◆ **How to complete this task**:
Your answer should consist of the lines below that hold the word "domain".

◆ **Records shown**:
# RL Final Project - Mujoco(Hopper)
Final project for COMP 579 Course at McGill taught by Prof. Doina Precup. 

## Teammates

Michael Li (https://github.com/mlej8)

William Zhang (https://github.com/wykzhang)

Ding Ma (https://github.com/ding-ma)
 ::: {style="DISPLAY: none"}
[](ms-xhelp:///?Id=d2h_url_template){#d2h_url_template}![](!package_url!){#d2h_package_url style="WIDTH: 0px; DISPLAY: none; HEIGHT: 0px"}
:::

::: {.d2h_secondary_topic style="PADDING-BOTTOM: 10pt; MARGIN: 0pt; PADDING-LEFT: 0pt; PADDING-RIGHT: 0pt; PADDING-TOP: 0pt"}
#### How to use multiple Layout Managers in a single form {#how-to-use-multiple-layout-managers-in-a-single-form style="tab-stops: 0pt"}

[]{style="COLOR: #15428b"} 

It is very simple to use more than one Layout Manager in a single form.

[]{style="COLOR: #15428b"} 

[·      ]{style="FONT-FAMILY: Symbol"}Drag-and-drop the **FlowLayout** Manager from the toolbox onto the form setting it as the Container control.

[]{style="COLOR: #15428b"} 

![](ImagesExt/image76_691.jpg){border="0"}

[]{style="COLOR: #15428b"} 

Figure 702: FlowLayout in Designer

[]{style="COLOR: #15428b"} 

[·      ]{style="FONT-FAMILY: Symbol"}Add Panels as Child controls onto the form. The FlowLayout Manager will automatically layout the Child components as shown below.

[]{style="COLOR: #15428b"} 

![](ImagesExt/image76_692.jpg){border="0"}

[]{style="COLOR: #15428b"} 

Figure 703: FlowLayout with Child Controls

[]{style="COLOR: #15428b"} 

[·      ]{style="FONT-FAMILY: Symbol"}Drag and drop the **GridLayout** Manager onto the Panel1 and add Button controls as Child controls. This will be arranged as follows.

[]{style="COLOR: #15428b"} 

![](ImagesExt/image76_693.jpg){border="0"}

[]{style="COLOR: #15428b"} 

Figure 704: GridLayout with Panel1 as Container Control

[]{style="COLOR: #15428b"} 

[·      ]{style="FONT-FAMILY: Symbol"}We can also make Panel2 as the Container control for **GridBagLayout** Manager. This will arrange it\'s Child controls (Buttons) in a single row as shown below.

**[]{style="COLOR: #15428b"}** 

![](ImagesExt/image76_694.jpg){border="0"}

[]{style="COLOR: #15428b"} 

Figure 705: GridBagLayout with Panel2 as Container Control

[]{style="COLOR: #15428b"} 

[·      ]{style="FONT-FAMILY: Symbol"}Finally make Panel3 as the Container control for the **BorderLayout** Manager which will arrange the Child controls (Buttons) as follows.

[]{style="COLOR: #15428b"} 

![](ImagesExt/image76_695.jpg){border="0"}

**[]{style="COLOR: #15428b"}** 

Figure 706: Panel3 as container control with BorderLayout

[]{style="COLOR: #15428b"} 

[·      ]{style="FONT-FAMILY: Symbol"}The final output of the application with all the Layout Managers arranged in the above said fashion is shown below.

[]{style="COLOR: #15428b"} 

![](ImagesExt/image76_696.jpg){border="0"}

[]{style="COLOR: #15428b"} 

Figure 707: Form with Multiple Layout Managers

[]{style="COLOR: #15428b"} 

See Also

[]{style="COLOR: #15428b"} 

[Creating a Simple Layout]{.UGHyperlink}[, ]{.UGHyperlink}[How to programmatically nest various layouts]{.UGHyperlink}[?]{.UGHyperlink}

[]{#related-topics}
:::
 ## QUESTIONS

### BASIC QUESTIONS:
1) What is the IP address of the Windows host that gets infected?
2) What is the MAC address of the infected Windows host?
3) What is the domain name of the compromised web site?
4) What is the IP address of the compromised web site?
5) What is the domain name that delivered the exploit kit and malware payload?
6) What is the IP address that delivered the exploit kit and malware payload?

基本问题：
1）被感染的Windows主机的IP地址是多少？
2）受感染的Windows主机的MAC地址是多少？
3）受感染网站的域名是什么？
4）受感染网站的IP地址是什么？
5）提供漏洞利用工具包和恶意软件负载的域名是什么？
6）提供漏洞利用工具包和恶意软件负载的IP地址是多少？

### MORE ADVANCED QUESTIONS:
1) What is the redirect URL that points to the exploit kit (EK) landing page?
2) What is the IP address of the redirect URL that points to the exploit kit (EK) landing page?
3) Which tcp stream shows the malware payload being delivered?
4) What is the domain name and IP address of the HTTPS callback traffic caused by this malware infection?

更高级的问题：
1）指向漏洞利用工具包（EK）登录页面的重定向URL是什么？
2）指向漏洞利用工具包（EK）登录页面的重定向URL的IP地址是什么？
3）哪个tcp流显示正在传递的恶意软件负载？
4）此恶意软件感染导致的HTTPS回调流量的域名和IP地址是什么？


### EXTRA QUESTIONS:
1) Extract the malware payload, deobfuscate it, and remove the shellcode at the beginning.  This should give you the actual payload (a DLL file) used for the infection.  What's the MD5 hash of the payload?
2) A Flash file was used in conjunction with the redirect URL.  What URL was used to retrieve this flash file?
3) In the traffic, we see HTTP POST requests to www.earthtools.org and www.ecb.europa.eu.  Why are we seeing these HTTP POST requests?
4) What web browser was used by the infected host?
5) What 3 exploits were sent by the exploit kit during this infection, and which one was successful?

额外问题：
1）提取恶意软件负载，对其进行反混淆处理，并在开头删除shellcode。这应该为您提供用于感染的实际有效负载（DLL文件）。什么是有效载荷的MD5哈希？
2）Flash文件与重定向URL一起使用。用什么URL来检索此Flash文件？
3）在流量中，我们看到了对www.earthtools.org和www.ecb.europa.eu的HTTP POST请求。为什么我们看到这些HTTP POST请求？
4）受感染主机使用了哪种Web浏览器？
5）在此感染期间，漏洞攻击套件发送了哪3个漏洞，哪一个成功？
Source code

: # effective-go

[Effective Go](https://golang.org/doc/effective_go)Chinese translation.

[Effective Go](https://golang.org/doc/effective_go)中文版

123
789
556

◆ **Answer space**:
3) What is the domain name of the compromised web site?
5) What is the domain name that delivered the exploit kit and malware payload?
4) What is the domain name and IP address of the HTTPS callback traffic caused by this malware infection?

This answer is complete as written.